Óscar de la Borbolla
15/02/2016 - 12:03 am
El dinero y la vida
A estas horas, o como suele decirse: a estas alturas del partido en que contemplo con ánimo conciliador el desastre que en general es mi vida, la cantidad de errores y horrores que he cometido y también, por qué no, los aciertos que he tenido, pienso que de las pocas ideas prácticas que he suscrito hay una que me ha permitido alcanzar mis mejores victorias: mi relación con el dinero.
Sé perfectamente que la vida de cada persona es única y que no es causal que la palabra "individuo" se use, con toda propiedad, para referirse a los seres humanos, pues, por muy uniformados que podamos estar, hay en cada quien algo irreductible y, por ello, entiendo que proponer una conducta, dar un consejo o intentar erigirse como ejemplo es una fatuidad. Lo que a una persona le sale bien a otra puede salirle mal y lo que es adecuado para una no le cuadra a la otra. Sin embargo, a estas horas, o como suele decirse: a estas alturas del partido en que contemplo con ánimo conciliador el desastre que en general es mi vida, la cantidad de errores y horrores que he cometido y también, por qué no, los aciertos que he tenido, pienso que de las pocas ideas prácticas que he suscrito hay una que me ha permitido alcanzar mis mejores victorias: mi relación con el dinero.
Siendo muy joven pensé que el dinero -el dios verdaderamente universal de nuestro tiempo- podía emponzoñarme la existencia y, en consecuencia, lo mejor que podía hacer frente a él era tenerlo en la proporción exacta: que no me preocupara por su escasez ni me preocupara por su abundancia. Tenerlo, pero tenerlo a raya.
Y creo que, más allá de mi buena suerte esta temprana decisión permitió que mi vida fluyera por donde me gustaba y me sigue gustando todavía hoy: hacer lo que me viene en gana o satisface y muy pocas veces lo que me desagrada.
Dejé la prometedora (en esos tiempos) Licenciatura en Administración de Empresas y me cambie a la de Filosofía. Creo que de las elecciones que he hecho, ésta ha sido la más fatídica, es decir, aquella cuyo calado atravesó toda mi vida, la que prefiguró amistades, relaciones, ocupaciones y preocupaciones. Solo un obstáculo había para decidirme: el dinero. Pues era evidente, incluso para mí, que me iba, si no a morir de hambre como era el augurio de todos lo que me rodeaban, sí a renunciar a un ingreso holgado, en ese entonces, prometedoramente muy holgado.

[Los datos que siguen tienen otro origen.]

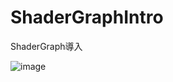 # ShaderGraphIntro
ShaderGraph導入

![image](https://user-images.githubusercontent.com/1992059/168628228-20773d83-c55a-4e53-833d-78e5f05e76ad.png)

El dinero no va a determinar mi vida, me dije, lo necesito sí, pero ¿en qué rango? Fue entonces cuando descubrí la perogrullada por la cual todavía hoy me felicito: la mejor relación con el dinero es no resentir su ausencia ni su presencia. Con el dinero como con el aire: que no falte como en la cima de una montaña, pero que tampoco aplaste como en una cámara de compresión. Que esté ahí sin que tenga que preocuparme por él, que pueda darlo por descontado, precisamente para ocuparme de otras cosas, ¿cuáles? Mi vida, por ejemplo.
La ecuación suena fácil. Pero implica un arte y suerte, muchísima suerte y, además, un matiz de enorme importancia, pues una cosa es la indiferencia ante el dinero y otra mantenerlo a raya: en un caso, cuando no importa para nada y se pretexta la autenticidad y se coloca el puro deseo personal por delante la experiencia me ha mostrado que se desemboca en el martirologio. Nunca he suscrito la tesis del autosacrificio que pregona Rilke en la Carta un joven poeta. Poner a raya el dinero significa, en cambio, vencer en el promedio, salirse con la de uno a la larga próxima y en las más de las veces.
En la acera contraria, en la de los adoradores del dinero, encuentro muy ilustrativo el film El ciudadano Kane de Orson Wells. Hoy casi en todas las sociedades se ha optado por la divisa ante todo el dinero y esa tragedia es la que envenena el mundo: el dinero por encima de la cultura, de la salud, de la honorabilidad, de la ecología: el dinero antes que la vida.